If you learn anymore more, please share on what you have found out.

I got a minimal working example of unnecessary compilation. See the times spend for each call to function func1 inside func2. It looks like func1 is being recompiled each time func2 is called.

function func1()
    keys = (1, 2, 3)[1:2]
    # by changing the line above by the one below, the problem disappears
    #keys = [1, 2, 3][1:2]

    list = Int[ key for i=1:2 for key in keys ]
    # or by changing the line above by the one below, the problem also disappears
    #list = Int[ key for key in keys ]
end


function func2()
    fun = eval( :(x -> x) )
    # or by deleting the line above the problem also disappears
    
    for i=1:4
        time1 = time()
        func1()
        println("  time spend by func1:  ", time() - time1)
    end
   
end


for i=1:3
    println("\nRunning func2 (call $i):")
    func2()
end

Resutls:

Running func2 (call 1):
  time spend by func1:  0.04088711738586426
  time spend by func1:  1.7881393432617188e-5
  time spend by func1:  5.9604644775390625e-6
  time spend by func1:  5.0067901611328125e-6

Running func2 (call 2):
  time spend by func1:  0.040904998779296875
  time spend by func1:  2.002716064453125e-5
  time spend by func1:  4.76837158203125e-6
  time spend by func1:  4.0531158447265625e-6

Running func2 (call 3):
  time spend by func1:  0.04025602340698242
  time spend by func1:  2.3126602172851562e-5
  time spend by func1:  5.9604644775390625e-6
  time spend by func1:  5.9604644775390625e-6


It looks to me that it is a combination of factors that promotes unnecessary recompilation since by making independent (not related) changes to the code recompilation does not occur.

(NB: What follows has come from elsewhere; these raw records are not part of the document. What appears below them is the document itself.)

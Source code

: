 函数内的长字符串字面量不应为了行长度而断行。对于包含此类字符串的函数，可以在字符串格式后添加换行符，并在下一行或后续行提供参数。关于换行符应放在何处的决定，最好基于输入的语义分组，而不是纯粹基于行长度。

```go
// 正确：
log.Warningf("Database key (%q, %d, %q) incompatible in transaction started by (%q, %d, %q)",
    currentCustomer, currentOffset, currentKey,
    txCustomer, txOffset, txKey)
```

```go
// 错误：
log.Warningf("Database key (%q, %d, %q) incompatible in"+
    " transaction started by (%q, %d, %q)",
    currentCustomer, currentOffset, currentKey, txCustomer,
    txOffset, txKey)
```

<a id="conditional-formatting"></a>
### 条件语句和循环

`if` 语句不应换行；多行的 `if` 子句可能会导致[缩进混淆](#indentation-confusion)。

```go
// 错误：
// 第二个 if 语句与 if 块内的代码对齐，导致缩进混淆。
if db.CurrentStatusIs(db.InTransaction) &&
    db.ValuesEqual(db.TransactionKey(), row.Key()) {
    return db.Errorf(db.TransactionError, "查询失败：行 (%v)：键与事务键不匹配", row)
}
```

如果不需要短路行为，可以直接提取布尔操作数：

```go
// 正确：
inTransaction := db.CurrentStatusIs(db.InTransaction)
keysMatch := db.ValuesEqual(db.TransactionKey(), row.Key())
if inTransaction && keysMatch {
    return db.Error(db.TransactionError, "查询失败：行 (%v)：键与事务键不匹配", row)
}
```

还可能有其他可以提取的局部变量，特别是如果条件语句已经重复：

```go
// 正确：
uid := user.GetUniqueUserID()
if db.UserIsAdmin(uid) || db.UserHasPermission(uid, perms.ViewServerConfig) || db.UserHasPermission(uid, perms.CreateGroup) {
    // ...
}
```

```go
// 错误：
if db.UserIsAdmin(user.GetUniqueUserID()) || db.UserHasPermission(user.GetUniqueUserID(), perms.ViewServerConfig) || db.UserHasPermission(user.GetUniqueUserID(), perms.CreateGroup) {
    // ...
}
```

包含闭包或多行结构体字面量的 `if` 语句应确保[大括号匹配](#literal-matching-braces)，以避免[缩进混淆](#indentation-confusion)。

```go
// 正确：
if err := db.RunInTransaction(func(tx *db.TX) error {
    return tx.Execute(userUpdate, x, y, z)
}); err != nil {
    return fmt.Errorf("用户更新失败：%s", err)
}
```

I found some possible culprits:

  • list comprehensions with multiple “for” iterating on tuples
  • the use of eval function

Hope that this minimal working example could help to find the problem of unnecessary compilation.

Interesting that by replacing the line fun = eval( :(x -> x) ) with another expression not being a function, e.g. fun = eval( :(3^2) ) it compiles only once. I am starting to believe that unnecessary recompilation may happen when new functions are defined at run time.

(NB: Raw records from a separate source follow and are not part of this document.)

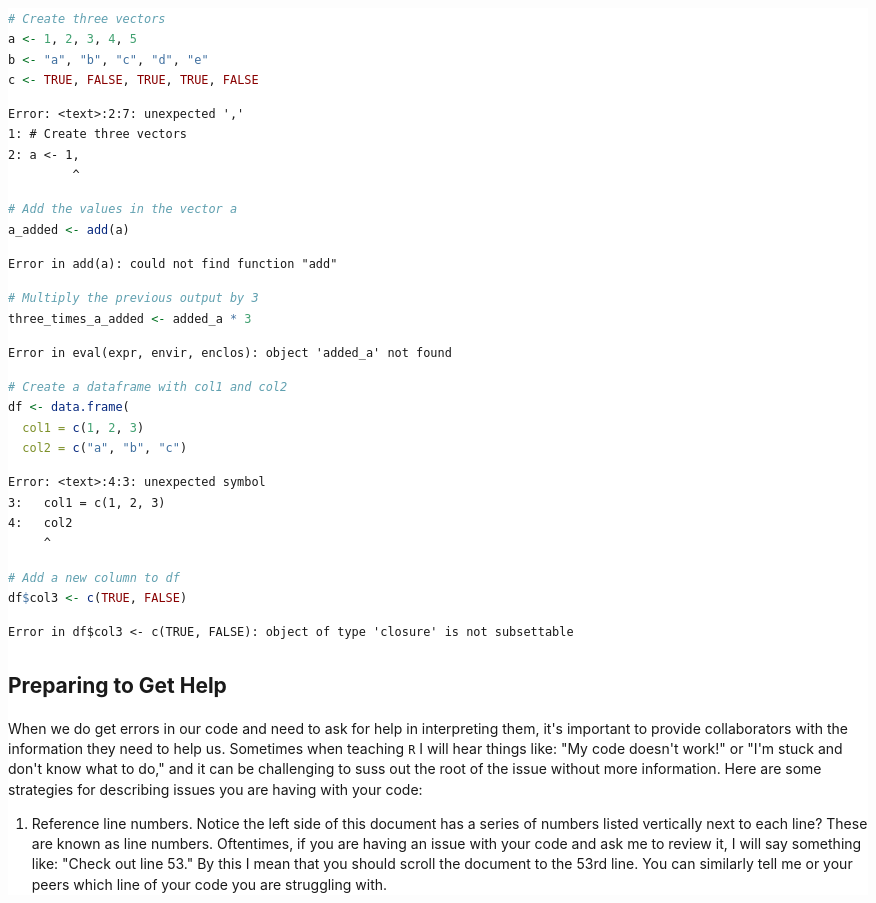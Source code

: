 </div>

``` r
# Create three vectors
a <- 1, 2, 3, 4, 5
b <- "a", "b", "c", "d", "e"
c <- TRUE, FALSE, TRUE, TRUE, FALSE
```

    Error: <text>:2:7: unexpected ','
    1: # Create three vectors
    2: a <- 1,
             ^

``` r
# Add the values in the vector a
a_added <- add(a)
```

    Error in add(a): could not find function "add"

``` r
# Multiply the previous output by 3
three_times_a_added <- added_a * 3
```

    Error in eval(expr, envir, enclos): object 'added_a' not found

``` r
# Create a dataframe with col1 and col2
df <- data.frame(
  col1 = c(1, 2, 3)
  col2 = c("a", "b", "c")
```

    Error: <text>:4:3: unexpected symbol
    3:   col1 = c(1, 2, 3)
    4:   col2
         ^

``` r
# Add a new column to df
df$col3 <- c(TRUE, FALSE)
```

    Error in df$col3 <- c(TRUE, FALSE): object of type 'closure' is not subsettable

## Preparing to Get Help

When we do get errors in our code and need to ask for help in interpreting them, it's important to provide collaborators with the information they need to help us. Sometimes when teaching `R` I will hear things like: "My code doesn't work!" or "I'm stuck and don't know what to do," and it can be challenging to suss out the root of the issue without more information. Here are some strategies for describing issues you are having with your code:

1.  Reference line numbers. Notice the left side of this document has a series of numbers listed vertically next to each line? These are known as line numbers. Oftentimes, if you are having an issue with your code and ask me to review it, I will say something like: "Check out line 53." By this I mean that you should scroll the document to the 53rd line. You can similarly tell me or your peers which line of your code you are struggling with.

Don’t call eval (which indeed can trigger recompilation) to define new functions. Just define new functions directly: say fun = x -> x and not fun = eval(:(x -> x)).

Thanks @stevengj for the advice. In my original code the expression for the lambda function is generated using some user input. That’s why I need to use eval to define a function at run time. Since it can trigger recompilation I will have to think on another solution to evaluate these expressions.

If users are calling your code as a library, usually they should pass functions directly rather than passing them as strings.

Fwiw, I verified that recompilation also occurs by calling Base.invokelatest() inside a function. I think it was introduced in Julia 0.6 (or 0.7) that is since I noticed the recompilation issue.

If you call eval there’s going to be compilation, that’s neither surprising nor a bug.

Sure, but note in the mwe above that eval was used outside func1 which seems to be recompiled on each call of func2. I don’t think that it is a bug but may be I missed something. In any case I will avoid the use of eval at run time.

The code where I experienced the problem didn’t utilise eval at all. It did use some anonymous functions as part of comprehensions. It shouldn’t be neccesary to do any real dynamic dispatch, since every call utilised the same variable takes etc.
However I realise just now that I am reading and loading some data from JSON input files. It could be that some of those variables are not type constrained, causing some part of the code to be dynamically interpreted. That might be part of my problem. What I still then couldn’t be able to explain is why it at times goes away (subsequent calls start within a second) and then just with a minor code mod (and/or package update), would reappear where subsequent calls would again take a minute to “compile”.
I have in the meantime also moved my code to a module instead of being in Main itself and this issue seems to have (mostly?) disappeared. I’m also mostly calling it from an extra wrapper function, instead of from REPL, which might be helping. I’ll probably be calling it directly from the REPL again during the next few days, so I will try to watch to see if notice it again.